If you took a guess, high school kids would probably get into roughly as much trouble as college-aged people.
Yet looking at the hard numbers makes those crazy teenagers look like saints.
The biggest group of people arrested, by a mile, are aged 20 to 24.
That group keeps police busy, accounting for 30 percent of all arrests in Washington state, according to the Crime in Washington 2012 report by the Washington Association of Sheriffs and Police Chiefs.
Since most people who get handcuffed are men, it’s not a leap of logic to look at young men between the ages of 20 to 24, if you want to prevent crime.

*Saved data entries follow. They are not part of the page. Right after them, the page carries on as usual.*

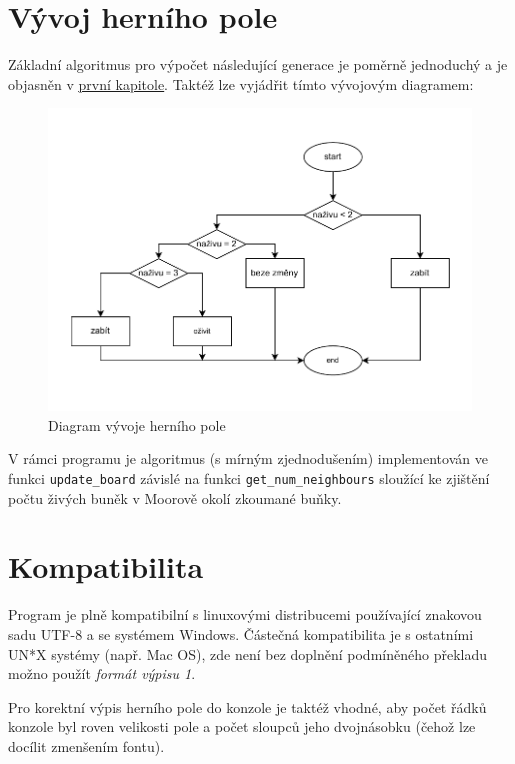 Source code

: \section{Vývoj herního pole}
\label{sec:vyvoj}
Základní algoritmus pro výpočet následující generace je poměrně jednoduchý a je objasněn v \underline{\hyperref[sec:gol]{první kapitole}}. Taktéž lze vyjádřit tímto vývojovým diagramem:
\begin{figure}[H]
	\includegraphics[width=\textwidth]{images/diagram}
	\caption{Diagram vývoje herního pole}
	\label{img:2}
\end{figure}

V rámci programu je algoritmus (s mírným zjednodušením) implementován ve funkci \texttt{update{\_}board} závislé na funkci \texttt{get{\_}num{\_}neighbours} sloužící ke zjištění počtu živých buněk v Moorově okolí zkoumané buňky.

\section{Kompatibilita}
Program je plně kompatibilní s linuxovými distribucemi používající znakovou sadu UTF-8 a se systémem Windows. Částečná kompatibilita je s ostatními UN*X systémy (např. Mac OS), zde není bez doplnění podmíněného překladu možno použít \textit{formát výpisu 1}.

Pro korektní výpis herního pole do konzole je taktéž vhodné, aby počet řádků konzole byl roven velikosti pole a počet sloupců jeho dvojnásobku (čehož lze docílit zmenšením fontu).


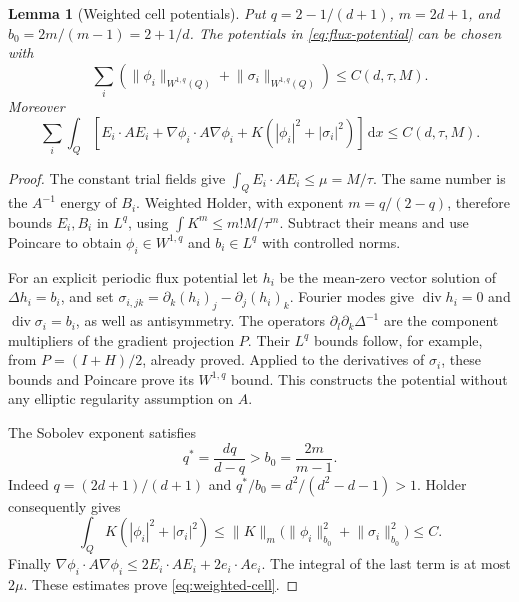 \documentclass[11pt,a4paper]{article}
\numberwithin{equation}{section}
\newtheorem{lemma}[theorem]{Lemma}
\theoremstyle{definition}
\theoremstyle{remark}\newtheorem{remark}[theorem]{Remark}
\DeclareMathOperator{\diver}{div}
\newcommand{\Id}{I}
\newcommand{\dd}{\,\mathrm dx}
\newcommand{\norm}[1]{\lVert #1\rVert}
\begin{document}
\begin{lemma}[Weighted cell potentials]\label{lem:weighted-potentials}
Put \(q=2-1/(d+1)\), \(m=2d+1\), and \(b_0=2m/(m-1)=2+1/d\).
The potentials in \eqref{eq:flux-potential} can be chosen with
\[
 \sum_i\left(\norm{\phi_i}_{W^{1,q}(Q)}
                    +\norm{\sigma_i}_{W^{1,q}(Q)}\right)
 \leq C(d,\tau,M).
\]
Moreover
\begin{equation}\label{eq:weighted-cell}
 \sum_i\int_Q
 \left[E_i\cdot AE_i+\nabla\phi_i\cdot A\nabla\phi_i
                  +K(|\phi_i|^2+|\sigma_i|^2)\right]\dd
 \leq C(d,\tau,M).
\end{equation}
\end{lemma}
\begin{proof}
The constant trial fields give
\(\int_QE_i\cdot AE_i\leq\mu=M/\tau\).
The same number is the \(A^{-1}\) energy of \(B_i\).
Weighted Holder, with exponent \(m=q/(2-q)\), therefore bounds
\(E_i,B_i\) in \(L^q\), using
\(\int K^m\leq m!M/\tau^m\).
Subtract their means and use Poincare to obtain
\(\phi_i\in W^{1,q}\) and \(b_i\in L^q\) with controlled norms.

For an explicit periodic flux potential let \(h_i\) be the mean-zero
vector solution of \(\Delta h_i=b_i\), and set
\(\sigma_{i,jk}=\partial_k(h_i)_j-\partial_j(h_i)_k\).
Fourier modes give \(\diver h_i=0\) and
\(\diver\sigma_i=b_i\), as well as antisymmetry.
The operators \(\partial_l\partial_k\Delta^{-1}\) are the
component multipliers of the gradient projection \(P\).
Their \(L^q\) bounds follow, for example, from
\(P=(\Id+H)/2\), already proved. Applied to the derivatives
of \(\sigma_i\), these bounds and Poincare prove its \(W^{1,q}\)
bound. This constructs the potential without any elliptic
regularity assumption on \(A\).

The Sobolev exponent satisfies
\[
 q^*=\frac{dq}{d-q}>b_0=\frac{2m}{m-1}.
\]
Indeed \(q=(2d+1)/(d+1)\) and
\(q^*/b_0=d^2/(d^2-d-1)>1\).
Holder consequently gives
\[
 \int_QK(|\phi_i|^2+|\sigma_i|^2)
 \leq\norm K_m\bigl(\norm{\phi_i}_{b_0}^2
                              +\norm{\sigma_i}_{b_0}^2\bigr)\leq C .
\]
Finally
\(\nabla\phi_i\cdot A\nabla\phi_i
\leq2E_i\cdot AE_i+2e_i\cdot Ae_i\).
The integral of the last term is at most \(2\mu\).
These estimates prove \eqref{eq:weighted-cell}.
\end{proof}
\end{document}

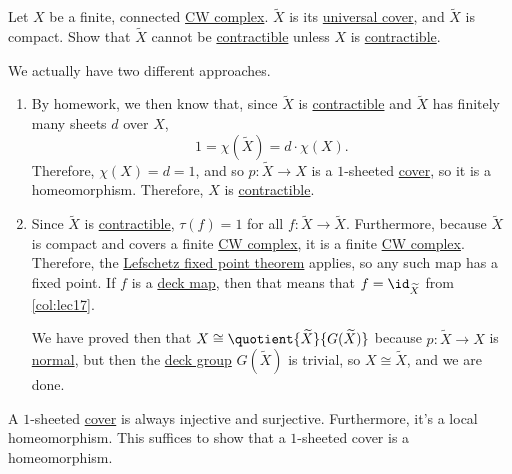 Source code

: \begin{eg}[QR May 2016]
	Let \(X\) be a finite, connected \hyperref[def:CW-Complex]{CW complex}. \(\widetilde{X}\) is its \hyperref[def:universal-covering]{universal cover},
	and \(\widetilde{X}\) is compact. Show that \(\widetilde{X}\) cannot be \hyperref[def:contractible]{contractible} unless \(X\) is \hyperref[def:contractible]{contractible}.
\end{eg}
\begin{explanation}
	We actually have two different approaches.
	\begin{enumerate}
		\item By homework, we then know that, since \(\widetilde{X}\) is \hyperref[def:contractible]{contractible} and \(\widetilde{X}\)
		      has finitely many sheets \(d\) over \(X\),
		      \[
			      1 = \chi(\widetilde{X}) = d \cdot \chi(X).
		      \]
		      Therefore, \(\chi(X) = d = 1\), and so \(p \colon \widetilde{X} \to X\) is a \(1\)-sheeted \hyperref[def:covering-map]{cover}, so
		      it is a homeomorphism. Therefore, \(X\) is \hyperref[def:contractible]{contractible}.
		\item Since \(\widetilde{X}\) is \hyperref[def:contractible]{contractible}, \(\tau(f) = 1\) for all \(f \colon \widetilde{X} \to \widetilde{X}\).
		      Furthermore, because \(\widetilde{X}\) is compact and covers a finite \hyperref[def:CW-Complex]{CW complex}, it is a finite \hyperref[def:CW-Complex]{CW complex}.
		      Therefore, the \hyperref[thm:Lefschetz-fixed-point]{Lefschetz fixed point theorem} applies, so any such map has a fixed point. If \(f\) is a
		      \hyperref[def:deck-transformation]{deck map}, then that means that \(f = \id_{\widetilde{X}}\) from \autoref{col:lec17}.

		      We have proved then that \(X \cong \quotient{\widetilde{X}}{G(\widetilde{X})}\) because \(p \colon \widetilde{X} \to X\) is \hyperref[def:normal-cover]{normal},
		      but then the \hyperref[def:deck-transformation]{deck group} \(G(\widetilde{X})\) is trivial, so \(X \cong \widetilde{X}\), and we are done.
	\end{enumerate}
\end{explanation}
\begin{exercise}
	A \(1\)-sheeted \hyperref[def:covering-map]{cover} is always injective and surjective. Furthermore, it's a local homeomorphism.
	This suffices to show that a \(1\)-sheeted cover is a homeomorphism.
\end{exercise}

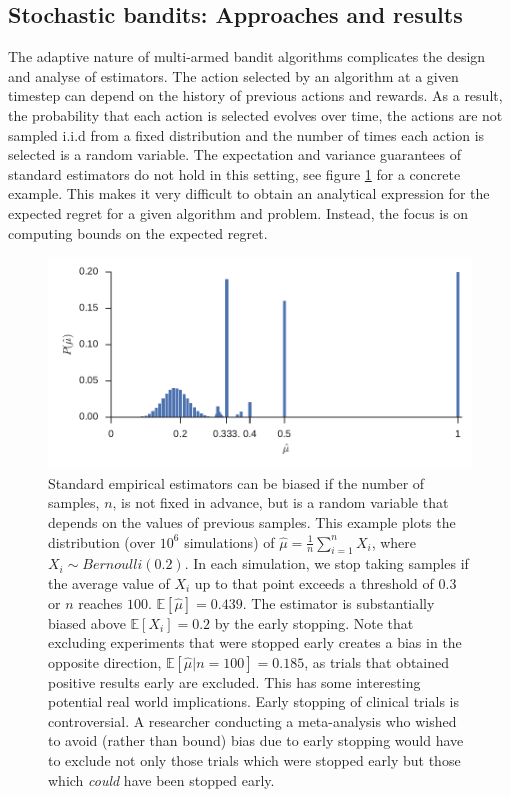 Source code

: \documentclass[11pt,a4paper,oneside]{book}
\newcommand{\E}[1]{\mathbb E\left[{#1}\right]}
\theoremstyle{plain}
\theoremstyle{definition}
\begin{document}
\subsection{Stochastic bandits: Approaches and results}

The adaptive nature of multi-armed bandit algorithms complicates the design and analyse of estimators. The action selected by an algorithm at a given timestep can depend on the history of previous actions and rewards. As a result, the probability that each action is selected evolves over time, the actions are not sampled i.i.d from a fixed distribution and the number of times each action is selected is a random variable. The expectation and variance guarantees of standard estimators do not hold in this setting, see figure \ref{fig:early_stopping} for a concrete example. This makes it very difficult to  obtain an analytical expression for the expected regret for a given algorithm and problem. Instead, the focus is on computing bounds on the expected regret. 

\begin{figure}[h]
\centering
\includegraphics[scale=1]{extreme_early_stopping}
\caption{Standard empirical estimators can be biased if the number of samples, $n$, is not fixed in advance, but is a random variable that depends on the values of previous samples. This example plots the distribution (over $10^6$ simulations) of $\hat{\mu} = \frac{1}{n}\sum_{i=1}^n X_i$, where $X_i \sim Bernoulli(0.2)$. In each simulation, we stop taking samples if the average value of $X_i$ up to that point exceeds a threshold of $0.3$ or $n$ reaches $100$. $\E{\hat{\mu}} = 0.439$. The estimator is substantially biased above $\E{X_i} = 0.2$ by the early stopping. Note that excluding experiments that were stopped early creates a bias in the opposite direction, $\E{\hat{\mu}|n=100} = 0.185$, as trials that obtained positive results early are excluded. This has some interesting potential real world implications. Early stopping of clinical trials is controversial. A researcher conducting a meta-analysis who wished to avoid (rather than bound) bias due to early stopping would have to exclude not only those trials which were stopped early but those which \emph{could} have been stopped early.}
\label{fig:early_stopping}
\end{figure}
\end{document}
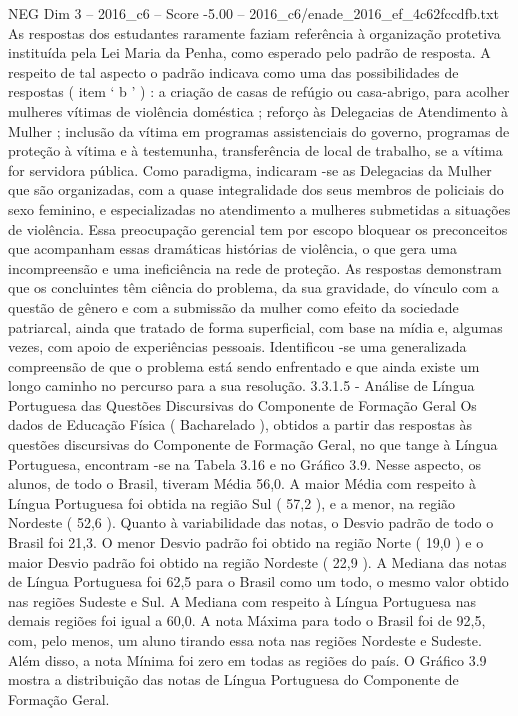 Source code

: \begin{textsample}{NEG Dim 3 – 2016\_c6 – Score -5.00 – 2016\_c6/enade\_2016\_ef\_4c62fccdfb.txt}
As respostas dos estudantes raramente faziam referência à organização protetiva instituída pela Lei Maria da Penha, como esperado pelo padrão de resposta.
A respeito de tal aspecto o padrão indicava como uma das possibilidades de respostas ( item ‘ b ’ ) : a criação de casas de refúgio ou casa-abrigo, para acolher mulheres vítimas de violência doméstica ; reforço às Delegacias de Atendimento à Mulher ; inclusão da vítima em programas assistenciais do governo, programas de proteção à vítima e à testemunha, transferência de local de trabalho, se a vítima for servidora pública.
Como paradigma, indicaram -se as Delegacias da Mulher que são organizadas, com a quase integralidade dos seus membros de policiais do sexo feminino, e especializadas no atendimento a mulheres submetidas a situações de violência.
Essa preocupação gerencial tem por escopo bloquear os preconceitos que acompanham essas dramáticas histórias de violência, o que gera uma incompreensão e uma ineficiência na rede de proteção.
As respostas demonstram que os concluintes têm ciência do problema, da sua gravidade, do vínculo com a questão de gênero e com a submissão da mulher como efeito da sociedade patriarcal, ainda que tratado de forma superficial, com base na mídia e, algumas vezes, com apoio de experiências pessoais.
Identificou -se uma generalizada compreensão de que o problema está sendo enfrentado e que ainda existe um longo caminho no percurso para a sua resolução. 3.3.1.5 - Análise de Língua Portuguesa das Questões Discursivas do Componente de Formação Geral Os dados de Educação Física ( Bacharelado ), obtidos a partir das respostas às questões discursivas do Componente de Formação Geral, no que tange à Língua Portuguesa, encontram -se na Tabela 3.16 e no Gráfico 3.9.
Nesse aspecto, os alunos, de todo o Brasil, tiveram Média 56,0.
A maior Média com respeito à Língua Portuguesa foi obtida na região Sul ( 57,2 ), e a menor, na região Nordeste ( 52,6 ).
Quanto à variabilidade das notas, o Desvio padrão de todo o Brasil foi 21,3.
O menor Desvio padrão foi obtido na região Norte ( 19,0 ) e o maior Desvio padrão foi obtido na região Nordeste ( 22,9 ).
A Mediana das notas de Língua Portuguesa foi 62,5 para o Brasil como um todo, o mesmo valor obtido nas regiões Sudeste e Sul.
A Mediana com respeito à Língua Portuguesa nas demais regiões foi igual a 60,0.
A nota Máxima para todo o Brasil foi de 92,5, com, pelo menos, um aluno tirando essa nota nas regiões Nordeste e Sudeste.
Além disso, a nota Mínima foi zero em todas as regiões do país.
O Gráfico 3.9 mostra a distribuição das notas de Língua Portuguesa do Componente de Formação Geral.

\end{textsample}
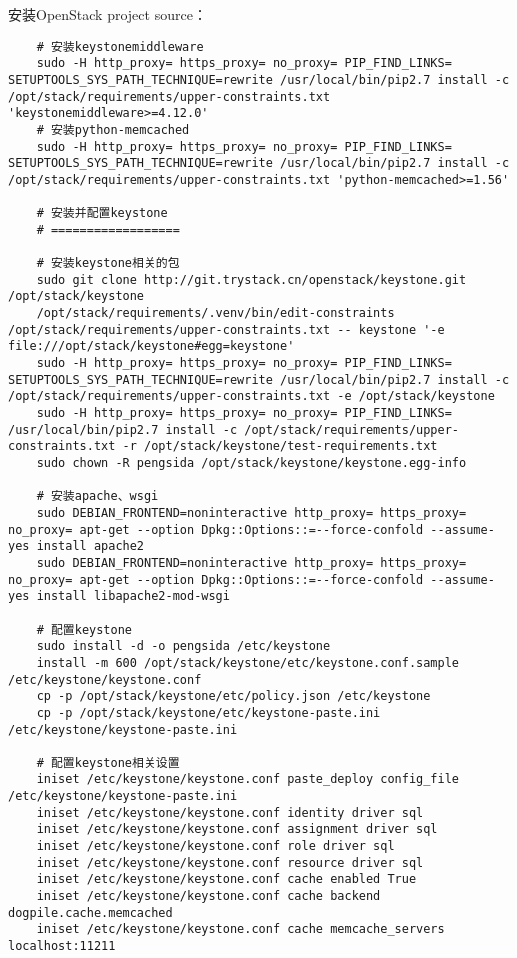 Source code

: \documentclass[a4paper,left=1.5cm,right=1.5cm,11pt]{article}
\begin{document}
	安装OpenStack project source：
	\begin{lstlisting}
	# 安装keystonemiddleware
	sudo -H http_proxy= https_proxy= no_proxy= PIP_FIND_LINKS= SETUPTOOLS_SYS_PATH_TECHNIQUE=rewrite /usr/local/bin/pip2.7 install -c /opt/stack/requirements/upper-constraints.txt 'keystonemiddleware>=4.12.0'
	# 安装python-memcached
	sudo -H http_proxy= https_proxy= no_proxy= PIP_FIND_LINKS= SETUPTOOLS_SYS_PATH_TECHNIQUE=rewrite /usr/local/bin/pip2.7 install -c /opt/stack/requirements/upper-constraints.txt 'python-memcached>=1.56'

	# 安装并配置keystone
	# ==================

	# 安装keystone相关的包
	sudo git clone http://git.trystack.cn/openstack/keystone.git /opt/stack/keystone
	/opt/stack/requirements/.venv/bin/edit-constraints /opt/stack/requirements/upper-constraints.txt -- keystone '-e file:///opt/stack/keystone#egg=keystone'
	sudo -H http_proxy= https_proxy= no_proxy= PIP_FIND_LINKS= SETUPTOOLS_SYS_PATH_TECHNIQUE=rewrite /usr/local/bin/pip2.7 install -c /opt/stack/requirements/upper-constraints.txt -e /opt/stack/keystone
	sudo -H http_proxy= https_proxy= no_proxy= PIP_FIND_LINKS= /usr/local/bin/pip2.7 install -c /opt/stack/requirements/upper-constraints.txt -r /opt/stack/keystone/test-requirements.txt
	sudo chown -R pengsida /opt/stack/keystone/keystone.egg-info

	# 安装apache、wsgi
	sudo DEBIAN_FRONTEND=noninteractive http_proxy= https_proxy= no_proxy= apt-get --option Dpkg::Options::=--force-confold --assume-yes install apache2
	sudo DEBIAN_FRONTEND=noninteractive http_proxy= https_proxy= no_proxy= apt-get --option Dpkg::Options::=--force-confold --assume-yes install libapache2-mod-wsgi

	# 配置keystone
	sudo install -d -o pengsida /etc/keystone
	install -m 600 /opt/stack/keystone/etc/keystone.conf.sample /etc/keystone/keystone.conf
    cp -p /opt/stack/keystone/etc/policy.json /etc/keystone
    cp -p /opt/stack/keystone/etc/keystone-paste.ini /etc/keystone/keystone-paste.ini

	# 配置keystone相关设置
	iniset /etc/keystone/keystone.conf paste_deploy config_file /etc/keystone/keystone-paste.ini
	iniset /etc/keystone/keystone.conf identity driver sql
    iniset /etc/keystone/keystone.conf assignment driver sql
    iniset /etc/keystone/keystone.conf role driver sql
    iniset /etc/keystone/keystone.conf resource driver sql
    iniset /etc/keystone/keystone.conf cache enabled True
    iniset /etc/keystone/keystone.conf cache backend dogpile.cache.memcached
    iniset /etc/keystone/keystone.conf cache memcache_servers localhost:11211


\end{lstlisting}
\end{document}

Here’s a good chart from the report on who gets arrested in Washington state. Many of the arrests actually happen based on outstanding warrants (47,854) or being summoned to court (48,336) versus being arrest on the streets (59,726).
A large number — 18.5 percent — of all arrests were for driving under the influence.
How much does crime cost taxpayers?
With all the city police departments, county sheriffs, prosecutors, judges, and local jails, it’s hard to put a single number on crime costs statewide, though it’s common for most counties to spend 70 percent or more of the county budget on criminal justice.
One easy way to look at what taxpayers are paying for crime is what it costs to run the state’s prison system.
Here’s a look at what the state spent on the Department of Corrections from the 2001-03 budget (the state budgets on a two-year cycle, which they call bienniums) up to 2011-13.
The trend looked alarming from 2001, when we spent about $1.2 billion on state prisons, to 2007-09 when spending topped $2 billion. But since then, the trend is headed south, with spending in the current budget at about $1.7 billion.